Es hasta posible que, en determinadas ocasiones, sintamos que Dios no nos escucha. Entonces, cundirá eso de “¿Qué te hecho, Padre? No acabamos de ver que aquello que nos pasa es, la mayoría de las veces, causa de unas decisiones mal llevadas y que Dios nos puede auxiliar a salir de las mismas de la mejor manera posible. Cabe saber, entonces, que ni nos ha abandonado ni nos ha olvidado porque un tal Padre no deja a sus hijos abandonados u olvidados. No. Nuestro Creador, que nos creó porque quiso y porque quiso nos mantiene, siempre está esperándonos y siempre está cerca si es que remos verlo y escucharlo.

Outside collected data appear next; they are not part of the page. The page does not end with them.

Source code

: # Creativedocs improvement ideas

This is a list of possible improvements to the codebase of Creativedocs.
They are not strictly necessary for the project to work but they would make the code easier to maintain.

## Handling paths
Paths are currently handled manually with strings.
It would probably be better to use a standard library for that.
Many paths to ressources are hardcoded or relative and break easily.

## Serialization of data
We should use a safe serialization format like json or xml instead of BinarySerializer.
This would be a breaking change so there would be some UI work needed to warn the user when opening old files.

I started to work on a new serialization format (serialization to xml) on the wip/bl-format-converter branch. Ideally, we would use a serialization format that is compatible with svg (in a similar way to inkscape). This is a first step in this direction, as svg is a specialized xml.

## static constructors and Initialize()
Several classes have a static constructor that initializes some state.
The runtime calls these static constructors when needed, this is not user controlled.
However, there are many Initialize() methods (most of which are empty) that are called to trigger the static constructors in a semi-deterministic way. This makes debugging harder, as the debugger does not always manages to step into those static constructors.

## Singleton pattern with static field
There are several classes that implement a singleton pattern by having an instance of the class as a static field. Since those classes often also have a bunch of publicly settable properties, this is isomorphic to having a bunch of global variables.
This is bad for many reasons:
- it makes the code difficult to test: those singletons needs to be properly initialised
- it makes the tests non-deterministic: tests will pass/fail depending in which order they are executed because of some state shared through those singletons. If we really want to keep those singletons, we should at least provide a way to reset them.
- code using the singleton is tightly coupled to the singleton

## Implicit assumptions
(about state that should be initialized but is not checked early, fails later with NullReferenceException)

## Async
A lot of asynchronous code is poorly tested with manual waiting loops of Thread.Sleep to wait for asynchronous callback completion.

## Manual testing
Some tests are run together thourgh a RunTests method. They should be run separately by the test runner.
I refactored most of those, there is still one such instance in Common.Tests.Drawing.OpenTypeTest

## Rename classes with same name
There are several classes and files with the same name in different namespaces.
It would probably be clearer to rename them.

Al y al cabo, aquello por lo que pasamos, muchas veces, es puesto por Dios para probar hasta dónde somos capaces de dar nuestro amor o, simplemente, mostrarlo. Son, en efecto, pruebas que podemos superar o  no. Y entonces, orar a Dios confiando en nuestro Padre es la mejor manera de mostrar que tenemos fe y que la centramos y radicamos en Aquel que todo lo puede. Dios, por eso mismo, nunca debería dejar de ser el objetivo primordial de nuestra vida de oración.

Confiamos en Dios y se lo decimos en una oración que sale desde muy dentro de nuestro corazón, de donde mora su Espíritu Santo. Y desde ahí no dejamos de pensar que, en efecto, merece todo honor y gloria Quien nos ha dado la vida. ¡Qué menos!